Your goal >>
Your answer should be every line from the records that contains "erlang".

Collected data
* * * * *

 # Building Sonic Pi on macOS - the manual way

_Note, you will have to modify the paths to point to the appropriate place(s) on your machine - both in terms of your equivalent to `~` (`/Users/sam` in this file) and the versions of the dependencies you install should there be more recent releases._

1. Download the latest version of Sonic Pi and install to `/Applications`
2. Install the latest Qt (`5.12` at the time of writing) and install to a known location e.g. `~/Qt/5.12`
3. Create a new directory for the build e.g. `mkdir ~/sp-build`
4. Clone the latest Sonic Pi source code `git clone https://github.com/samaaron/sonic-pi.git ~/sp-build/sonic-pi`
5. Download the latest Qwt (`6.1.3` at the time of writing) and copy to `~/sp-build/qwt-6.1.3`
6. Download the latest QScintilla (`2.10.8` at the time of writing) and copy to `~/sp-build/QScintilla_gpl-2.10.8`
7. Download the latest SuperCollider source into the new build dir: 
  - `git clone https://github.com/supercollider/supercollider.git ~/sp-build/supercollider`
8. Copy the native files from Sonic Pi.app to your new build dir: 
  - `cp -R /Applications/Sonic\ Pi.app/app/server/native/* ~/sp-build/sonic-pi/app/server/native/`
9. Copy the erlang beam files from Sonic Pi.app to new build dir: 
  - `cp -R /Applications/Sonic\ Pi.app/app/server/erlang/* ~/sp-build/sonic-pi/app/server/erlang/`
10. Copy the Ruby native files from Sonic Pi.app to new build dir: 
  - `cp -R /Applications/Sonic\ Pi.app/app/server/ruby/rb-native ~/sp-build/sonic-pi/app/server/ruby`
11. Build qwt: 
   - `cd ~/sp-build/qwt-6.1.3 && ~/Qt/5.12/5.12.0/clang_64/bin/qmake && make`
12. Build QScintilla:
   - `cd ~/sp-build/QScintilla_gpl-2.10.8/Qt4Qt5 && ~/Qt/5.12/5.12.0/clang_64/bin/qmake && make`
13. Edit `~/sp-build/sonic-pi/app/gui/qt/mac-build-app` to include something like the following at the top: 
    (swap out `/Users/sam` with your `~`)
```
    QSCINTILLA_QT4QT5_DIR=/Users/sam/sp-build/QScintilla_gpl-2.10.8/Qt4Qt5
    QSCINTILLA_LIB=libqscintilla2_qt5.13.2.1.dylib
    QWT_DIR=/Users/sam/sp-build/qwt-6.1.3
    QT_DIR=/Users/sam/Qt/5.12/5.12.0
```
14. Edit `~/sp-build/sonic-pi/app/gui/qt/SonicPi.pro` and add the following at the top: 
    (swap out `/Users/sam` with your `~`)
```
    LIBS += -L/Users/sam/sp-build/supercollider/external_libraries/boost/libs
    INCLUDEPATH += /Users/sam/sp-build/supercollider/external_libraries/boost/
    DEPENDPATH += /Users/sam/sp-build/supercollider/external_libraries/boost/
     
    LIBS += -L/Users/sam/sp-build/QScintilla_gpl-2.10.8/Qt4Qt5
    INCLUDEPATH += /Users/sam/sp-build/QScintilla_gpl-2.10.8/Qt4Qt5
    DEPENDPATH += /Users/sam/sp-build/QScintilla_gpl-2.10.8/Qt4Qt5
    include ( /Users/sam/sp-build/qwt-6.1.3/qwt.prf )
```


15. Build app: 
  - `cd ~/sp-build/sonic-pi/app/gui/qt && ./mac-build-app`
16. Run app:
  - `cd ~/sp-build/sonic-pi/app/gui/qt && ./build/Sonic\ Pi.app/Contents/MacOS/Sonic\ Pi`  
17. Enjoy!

* * * * *

Your solution >>
9. Copy the erlang beam files from Sonic Pi.app to new build dir: 
  - `cp -R /Applications/Sonic\ Pi.app/app/server/erlang/* ~/sp-build/sonic-pi/app/server/erlang/`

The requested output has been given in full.